▶ **Exercise**: Pictures are not part of the copy. Reproduce all the records exactly.

Source records:
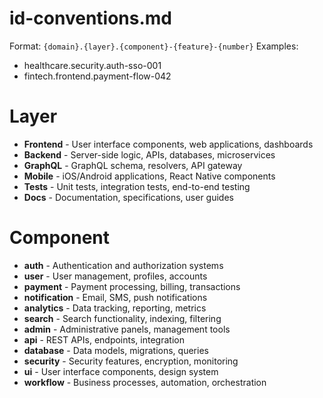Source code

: # id-conventions.md
Format: `{domain}.{layer}.{component}-{feature}-{number}`
Examples:
- healthcare.security.auth-sso-001
- fintech.frontend.payment-flow-042

# Layer
- **Frontend** - User interface components, web applications, dashboards
- **Backend** - Server-side logic, APIs, databases, microservices
- **GraphQL** - GraphQL schema, resolvers, API gateway
- **Mobile** - iOS/Android applications, React Native components
- **Tests** - Unit tests, integration tests, end-to-end testing
- **Docs** - Documentation, specifications, user guides

# Component
- **auth** - Authentication and authorization systems
- **user** - User management, profiles, accounts
- **payment** - Payment processing, billing, transactions
- **notification** - Email, SMS, push notifications
- **analytics** - Data tracking, reporting, metrics
- **search** - Search functionality, indexing, filtering
- **admin** - Administrative panels, management tools
- **api** - REST APIs, endpoints, integration
- **database** - Data models, migrations, queries
- **security** - Security features, encryption, monitoring
- **ui** - User interface components, design system
- **workflow** - Business processes, automation, orchestration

▶ **Exercise output**:
Source code

: # id-conventions.md
Format: `{domain}.{layer}.{component}-{feature}-{number}`
Examples:
- healthcare.security.auth-sso-001
- fintech.frontend.payment-flow-042

# Layer
- **Frontend** - User interface components, web applications, dashboards
- **Backend** - Server-side logic, APIs, databases, microservices
- **GraphQL** - GraphQL schema, resolvers, API gateway
- **Mobile** - iOS/Android applications, React Native components
- **Tests** - Unit tests, integration tests, end-to-end testing
- **Docs** - Documentation, specifications, user guides

# Component
- **auth** - Authentication and authorization systems
- **user** - User management, profiles, accounts
- **payment** - Payment processing, billing, transactions
- **notification** - Email, SMS, push notifications
- **analytics** - Data tracking, reporting, metrics
- **search** - Search functionality, indexing, filtering
- **admin** - Administrative panels, management tools
- **api** - REST APIs, endpoints, integration
- **database** - Data models, migrations, queries
- **security** - Security features, encryption, monitoring
- **ui** - User interface components, design system
- **workflow** - Business processes, automation, orchestration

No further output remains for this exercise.